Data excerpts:
--

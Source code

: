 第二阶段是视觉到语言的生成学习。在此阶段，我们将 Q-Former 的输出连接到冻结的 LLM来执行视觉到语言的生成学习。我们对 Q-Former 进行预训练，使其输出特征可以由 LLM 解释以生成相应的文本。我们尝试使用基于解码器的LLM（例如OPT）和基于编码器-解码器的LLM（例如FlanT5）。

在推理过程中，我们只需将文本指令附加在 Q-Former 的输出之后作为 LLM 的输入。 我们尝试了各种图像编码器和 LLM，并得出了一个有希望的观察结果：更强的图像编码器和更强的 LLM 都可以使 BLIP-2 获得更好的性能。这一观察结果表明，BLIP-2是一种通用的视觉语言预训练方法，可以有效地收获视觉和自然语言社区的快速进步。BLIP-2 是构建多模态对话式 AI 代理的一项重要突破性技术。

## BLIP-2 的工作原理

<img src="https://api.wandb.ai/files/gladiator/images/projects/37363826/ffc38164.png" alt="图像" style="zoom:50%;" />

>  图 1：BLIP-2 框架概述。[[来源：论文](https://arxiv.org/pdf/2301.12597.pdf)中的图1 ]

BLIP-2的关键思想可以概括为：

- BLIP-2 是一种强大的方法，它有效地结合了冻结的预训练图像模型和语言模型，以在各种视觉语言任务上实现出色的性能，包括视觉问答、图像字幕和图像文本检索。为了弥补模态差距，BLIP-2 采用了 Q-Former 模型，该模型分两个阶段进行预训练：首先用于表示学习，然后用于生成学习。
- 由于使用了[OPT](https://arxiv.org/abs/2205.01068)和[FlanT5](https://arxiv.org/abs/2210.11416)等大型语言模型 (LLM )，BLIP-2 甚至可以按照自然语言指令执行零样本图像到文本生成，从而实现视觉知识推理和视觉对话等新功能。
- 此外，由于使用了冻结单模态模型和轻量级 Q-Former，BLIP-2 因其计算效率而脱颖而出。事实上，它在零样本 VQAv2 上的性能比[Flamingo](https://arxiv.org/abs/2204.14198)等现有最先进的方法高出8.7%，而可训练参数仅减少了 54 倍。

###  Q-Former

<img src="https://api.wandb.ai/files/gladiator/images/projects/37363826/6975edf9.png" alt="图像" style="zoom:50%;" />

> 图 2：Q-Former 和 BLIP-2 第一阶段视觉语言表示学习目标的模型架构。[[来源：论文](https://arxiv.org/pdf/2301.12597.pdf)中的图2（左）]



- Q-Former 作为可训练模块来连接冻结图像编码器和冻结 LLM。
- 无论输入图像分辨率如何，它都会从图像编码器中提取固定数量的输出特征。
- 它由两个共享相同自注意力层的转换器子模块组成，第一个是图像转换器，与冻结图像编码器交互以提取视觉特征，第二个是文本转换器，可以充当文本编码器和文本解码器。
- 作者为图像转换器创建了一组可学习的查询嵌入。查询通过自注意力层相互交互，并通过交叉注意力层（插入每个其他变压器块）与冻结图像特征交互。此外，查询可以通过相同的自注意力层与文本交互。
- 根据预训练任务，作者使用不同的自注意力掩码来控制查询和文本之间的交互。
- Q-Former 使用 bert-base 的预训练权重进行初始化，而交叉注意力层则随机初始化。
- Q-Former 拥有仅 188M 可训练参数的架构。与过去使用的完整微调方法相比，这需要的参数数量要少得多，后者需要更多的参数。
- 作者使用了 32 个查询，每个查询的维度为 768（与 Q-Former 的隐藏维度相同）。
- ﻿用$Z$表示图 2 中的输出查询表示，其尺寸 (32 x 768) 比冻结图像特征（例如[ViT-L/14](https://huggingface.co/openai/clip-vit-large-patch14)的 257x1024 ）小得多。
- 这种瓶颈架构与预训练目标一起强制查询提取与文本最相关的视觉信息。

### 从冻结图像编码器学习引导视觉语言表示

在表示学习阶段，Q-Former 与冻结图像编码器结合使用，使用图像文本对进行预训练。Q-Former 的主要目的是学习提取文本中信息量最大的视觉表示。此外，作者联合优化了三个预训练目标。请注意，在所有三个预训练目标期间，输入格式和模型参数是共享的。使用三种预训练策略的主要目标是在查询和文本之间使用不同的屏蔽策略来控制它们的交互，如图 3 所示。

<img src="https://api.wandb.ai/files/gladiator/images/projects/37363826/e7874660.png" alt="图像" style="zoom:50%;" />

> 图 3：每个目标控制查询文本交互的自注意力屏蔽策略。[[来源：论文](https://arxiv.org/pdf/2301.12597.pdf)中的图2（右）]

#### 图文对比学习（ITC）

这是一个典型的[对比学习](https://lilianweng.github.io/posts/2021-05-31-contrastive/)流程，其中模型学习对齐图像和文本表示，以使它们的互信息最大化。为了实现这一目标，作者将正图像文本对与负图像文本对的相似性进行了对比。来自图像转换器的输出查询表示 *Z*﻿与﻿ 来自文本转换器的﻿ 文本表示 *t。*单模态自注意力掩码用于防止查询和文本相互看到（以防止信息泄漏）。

--

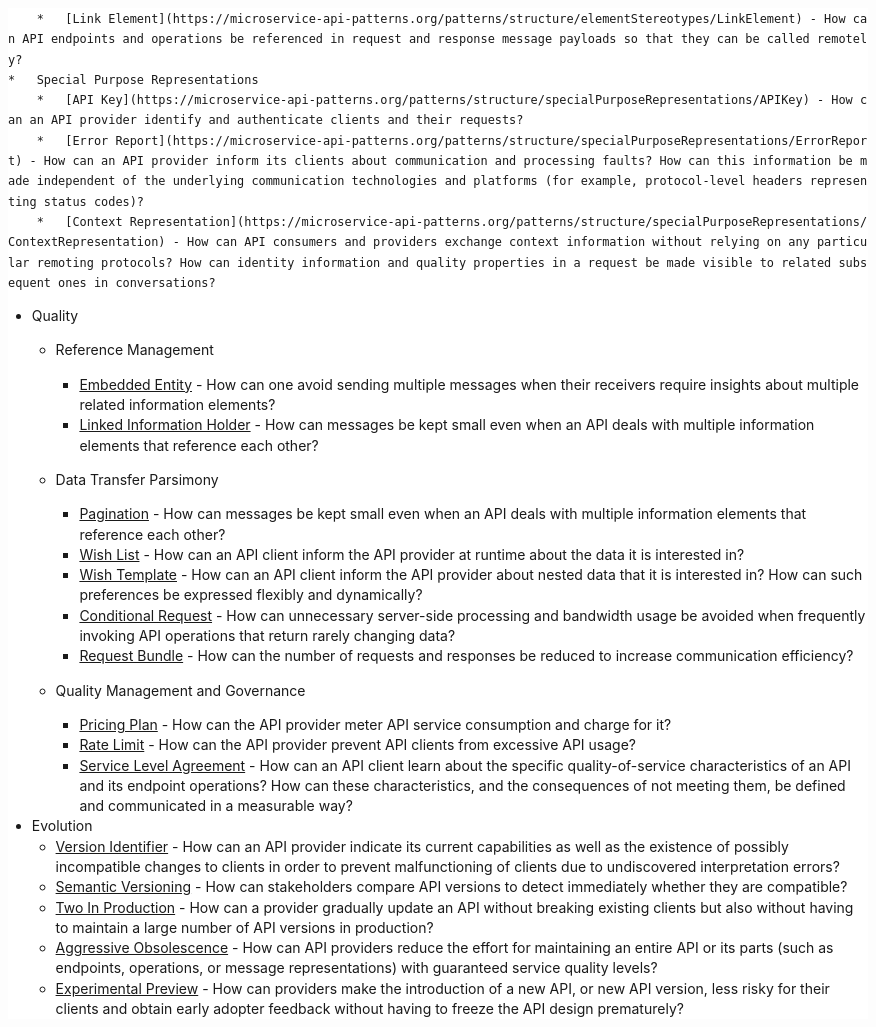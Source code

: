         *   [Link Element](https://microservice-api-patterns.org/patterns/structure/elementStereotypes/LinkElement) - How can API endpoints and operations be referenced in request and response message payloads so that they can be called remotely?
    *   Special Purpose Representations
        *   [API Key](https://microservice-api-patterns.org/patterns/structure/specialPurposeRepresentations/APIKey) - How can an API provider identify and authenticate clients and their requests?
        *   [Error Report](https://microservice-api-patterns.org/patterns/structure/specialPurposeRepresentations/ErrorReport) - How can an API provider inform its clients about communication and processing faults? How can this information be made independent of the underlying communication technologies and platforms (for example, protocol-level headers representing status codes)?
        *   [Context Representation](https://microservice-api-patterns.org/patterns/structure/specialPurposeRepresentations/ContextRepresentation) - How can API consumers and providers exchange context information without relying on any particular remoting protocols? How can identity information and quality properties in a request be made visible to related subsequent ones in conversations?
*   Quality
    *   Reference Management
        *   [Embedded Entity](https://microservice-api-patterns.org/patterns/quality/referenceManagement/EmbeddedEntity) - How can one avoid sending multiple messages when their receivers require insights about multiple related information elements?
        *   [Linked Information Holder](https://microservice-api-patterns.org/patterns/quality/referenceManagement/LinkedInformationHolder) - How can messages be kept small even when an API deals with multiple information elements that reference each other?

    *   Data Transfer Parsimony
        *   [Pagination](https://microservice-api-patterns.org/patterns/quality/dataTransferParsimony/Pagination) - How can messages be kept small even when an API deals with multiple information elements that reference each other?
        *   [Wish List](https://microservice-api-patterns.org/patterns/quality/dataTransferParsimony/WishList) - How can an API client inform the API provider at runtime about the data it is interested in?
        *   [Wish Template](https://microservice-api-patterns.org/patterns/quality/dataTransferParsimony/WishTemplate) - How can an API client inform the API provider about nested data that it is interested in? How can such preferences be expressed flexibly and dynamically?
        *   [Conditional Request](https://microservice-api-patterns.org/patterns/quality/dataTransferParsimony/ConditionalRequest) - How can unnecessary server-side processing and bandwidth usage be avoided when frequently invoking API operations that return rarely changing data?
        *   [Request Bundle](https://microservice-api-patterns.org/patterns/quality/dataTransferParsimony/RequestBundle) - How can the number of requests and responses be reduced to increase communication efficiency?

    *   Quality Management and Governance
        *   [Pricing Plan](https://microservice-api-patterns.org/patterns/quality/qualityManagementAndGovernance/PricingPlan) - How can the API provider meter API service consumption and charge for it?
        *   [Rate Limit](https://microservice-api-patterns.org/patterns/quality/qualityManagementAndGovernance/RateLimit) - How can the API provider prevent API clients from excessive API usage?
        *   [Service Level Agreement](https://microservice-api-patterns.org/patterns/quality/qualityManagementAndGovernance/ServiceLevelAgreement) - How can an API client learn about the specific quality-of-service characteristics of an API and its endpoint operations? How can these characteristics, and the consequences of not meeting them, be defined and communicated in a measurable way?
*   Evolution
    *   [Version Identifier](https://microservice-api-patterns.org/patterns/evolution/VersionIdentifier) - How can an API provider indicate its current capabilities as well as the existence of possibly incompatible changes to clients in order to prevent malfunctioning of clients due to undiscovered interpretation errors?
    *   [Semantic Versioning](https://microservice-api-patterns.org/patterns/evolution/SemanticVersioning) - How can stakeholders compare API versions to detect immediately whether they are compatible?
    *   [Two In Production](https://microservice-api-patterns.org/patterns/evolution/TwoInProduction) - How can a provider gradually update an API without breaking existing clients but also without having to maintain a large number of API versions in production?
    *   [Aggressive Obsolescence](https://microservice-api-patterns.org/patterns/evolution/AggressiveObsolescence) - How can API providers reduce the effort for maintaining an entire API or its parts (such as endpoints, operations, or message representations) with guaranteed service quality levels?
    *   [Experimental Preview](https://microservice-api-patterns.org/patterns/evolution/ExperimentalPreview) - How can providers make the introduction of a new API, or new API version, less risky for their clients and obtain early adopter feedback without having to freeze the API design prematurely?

--

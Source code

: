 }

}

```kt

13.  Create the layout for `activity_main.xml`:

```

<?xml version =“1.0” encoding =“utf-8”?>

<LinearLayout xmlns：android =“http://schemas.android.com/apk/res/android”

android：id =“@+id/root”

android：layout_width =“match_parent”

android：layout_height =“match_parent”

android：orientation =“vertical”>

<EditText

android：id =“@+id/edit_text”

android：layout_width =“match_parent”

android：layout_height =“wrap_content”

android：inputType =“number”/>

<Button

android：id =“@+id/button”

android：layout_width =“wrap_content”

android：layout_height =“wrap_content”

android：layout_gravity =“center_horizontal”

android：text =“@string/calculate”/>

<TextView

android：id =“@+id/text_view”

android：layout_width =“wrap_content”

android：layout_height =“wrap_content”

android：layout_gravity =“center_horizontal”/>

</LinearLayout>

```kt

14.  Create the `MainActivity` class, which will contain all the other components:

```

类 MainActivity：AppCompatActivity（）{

--

What needs to be done: Nothing but the lines above from the one containing "#### 图文对比学习（ITC）" through the one containing "来自文本转换器的﻿ 文本表示 *t。*单模态自注意力掩码用于防止查询和文本相互看到（以防止信息泄漏）。" should appear in the answer, each repeated exactly.

Answer below:
#### 图文对比学习（ITC）

这是一个典型的[对比学习](https://lilianweng.github.io/posts/2021-05-31-contrastive/)流程，其中模型学习对齐图像和文本表示，以使它们的互信息最大化。为了实现这一目标，作者将正图像文本对与负图像文本对的相似性进行了对比。来自图像转换器的输出查询表示 *Z*﻿与﻿ 来自文本转换器的﻿ 文本表示 *t。*单模态自注意力掩码用于防止查询和文本相互看到（以防止信息泄漏）。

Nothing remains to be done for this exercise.